What is one thing about you most people would be surprised by?
That I'm a gearhead who loves heavy equipment. I have a commercial driver license, and I own a Ford LN9000 dump truck with a Cummins L10 engine. Wanna ride?

Anyway, we're getting our first snow since January 6 tonight. 9NEWS Meteorologist Kathy Sabine says to expect 1 to 3 inches total in Denver by midday when the storm winds down. Everyone else is saying something similar. Personally, I think we're in for a dusting at best. Sad? Sure.

Sorry for the meager amount of posting, but shit, absent a good snow storm, a freakish heat wave or Kath doing something crazy on live television, I don't have much to say right now. We'll pick things up again next month. That I can guarantee.

Stay Wet,

Wednesday, January 6, 2010

Portrait of a Cold Front in Video Stills

If I weren't so lazy, I'd use Microsoft Paint(TM) to draw a thought bubble off to the right of Kath's head. In it, I'd either put a .gif of a monkey or a picture of myself. This is a wistful, dreamy and hopeful Kath. This is a Kath who could give two shits about artic air that's so cold it's freezing what enamel she has left on her teeth. She's dreamin', man. Thinkin' about white sandy beaches and shirtless dudes. I wouldn't be surprised if she takes a vacation soon. You heard it here first.

This is the same look I imagine someone would have if they saw a UFO floating above a pasture and using a laser to slaughter calves with incredible precision (if you haven't read this article, by the way, please do so post haste . . . if only for this quote: "Only a human or something like that can cut the ears like that." Mike Tyson?). The same look will find her face when she is told that sports anchor Drew Soicher is suspected of having an "inappropriate relationship" with Gidget, the Denver Zoo's NFL prognosticating sea lion (who is fucking terrible at predicting games, by the way).

*lowers eyes, exhales deeply and shakes head back and forth slowly*

If that's not a come hither stare, then I'm not sure what would qualify. Focused, pensive, alluring . . . if she was looking at me like this in a bar I would probably smile, blush and avert my eyes before sending her a cocktail via the barkeep - probably a Prado, because this look makes me believe Kath can handle egg whites in her cocktail. Yeesh, that sounds a little more risque than I intended. Ah well, it's a new decade. Innuendo is all the rage in the Twenty Ten . . . or so the college kids would lead me to believe.

And I would be remiss if I did not bow slightly and congratulate Kath on a job well done for her predictin' of this storm. She was spot on with the snow forecast (2-4, shitbirds) and the rapidly dropping mercury. Sure, the winds weren't quite as strong as she had hoped, but I won't hold that against her. Nobody likes the wind. It is Satan's farts.

Impromptu Game of Bumper Cars

I have no idea what's going on here at Alameda & University, but it appears a tad chaotic. Cars seem poised to go in every direction . . . even into the path of other cars. This shot came in at 4:56PM.
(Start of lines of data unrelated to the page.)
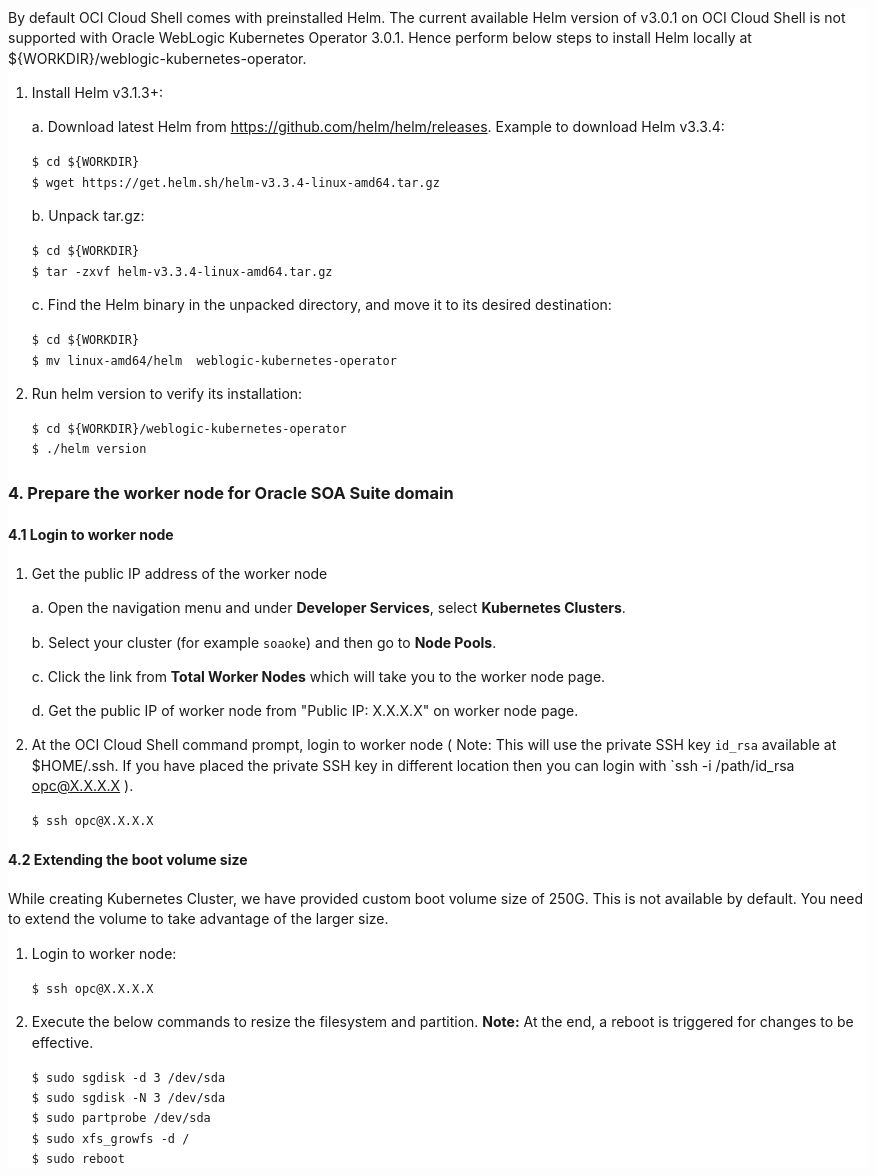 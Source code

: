 
By default OCI Cloud Shell comes with preinstalled Helm. The current available Helm version of v3.0.1 on OCI Cloud Shell is not supported with Oracle WebLogic Kubernetes Operator 3.0.1. Hence perform below steps to install Helm locally at ${WORKDIR}/weblogic-kubernetes-operator.

1. Install Helm v3.1.3+:

   a. Download latest Helm from https://github.com/helm/helm/releases. Example to download Helm v3.3.4:
      ```
      $ cd ${WORKDIR}
      $ wget https://get.helm.sh/helm-v3.3.4-linux-amd64.tar.gz
      ```
   b. Unpack tar.gz:
      ```
      $ cd ${WORKDIR}
      $ tar -zxvf helm-v3.3.4-linux-amd64.tar.gz
      ```
   c. Find the Helm binary in the unpacked directory, and move it to its desired destination:
      ```
      $ cd ${WORKDIR}
      $ mv linux-amd64/helm  weblogic-kubernetes-operator
      ```
2. Run helm version to verify its installation:
   ```
   $ cd ${WORKDIR}/weblogic-kubernetes-operator
   $ ./helm version

### 4. Prepare the worker node for Oracle SOA Suite domain

#### 4.1 Login to worker node

1. Get the public IP address of the worker node 

   a. Open the navigation menu and under **Developer Services**, select **Kubernetes Clusters**.
   
   b. Select your cluster (for example `soaoke`) and then go to **Node Pools**. 
   
   c. Click the link from **Total Worker Nodes** which will take you to the worker node page. 
   
   d. Get the public IP of worker node from "Public IP: X.X.X.X" on worker node page.

1. At the OCI Cloud Shell command prompt, login to worker node ( Note: This will use the private SSH key `id_rsa` available at $HOME/.ssh. If you have placed the private SSH key in different location then you can login with `ssh -i /path/id_rsa opc@X.X.X.X ).
   ```
   $ ssh opc@X.X.X.X
   ```

#### 4.2 Extending the boot volume size
While creating Kubernetes Cluster, we have provided custom boot volume size of 250G. This is not available by default. You need to extend the volume to take advantage of the larger size. 

1. Login to worker node: 
   ```
   $ ssh opc@X.X.X.X
   ```

1. Execute the below commands to resize the filesystem and partition. **Note:** At the end, a reboot is triggered for changes to be effective.
   ```
   $ sudo sgdisk -d 3 /dev/sda
   $ sudo sgdisk -N 3 /dev/sda
   $ sudo partprobe /dev/sda
   $ sudo xfs_growfs -d /
   $ sudo reboot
If this doesn't make your stomach churn, you have no soul. Or you have an iron stomach.

More later . . . including (hopefully) a look at the 70's gear Kathy's wearing today. It will take your breath away and make you want to dance. Get home safe if you can. If not, go for maximum damage.

Saturday, January 2, 2010

100 Percent Chance of Love Followed by a 50 Percent Chance of Divorce

Congratulations you crazy kids. That's the Weather Channel's Kim Perez, by the way. If you had a crush on her then I'm sorry to break this news. And will proposing on live television become a new fad in the new decade? I hope so. Anything's better than the Jumbotron proposal.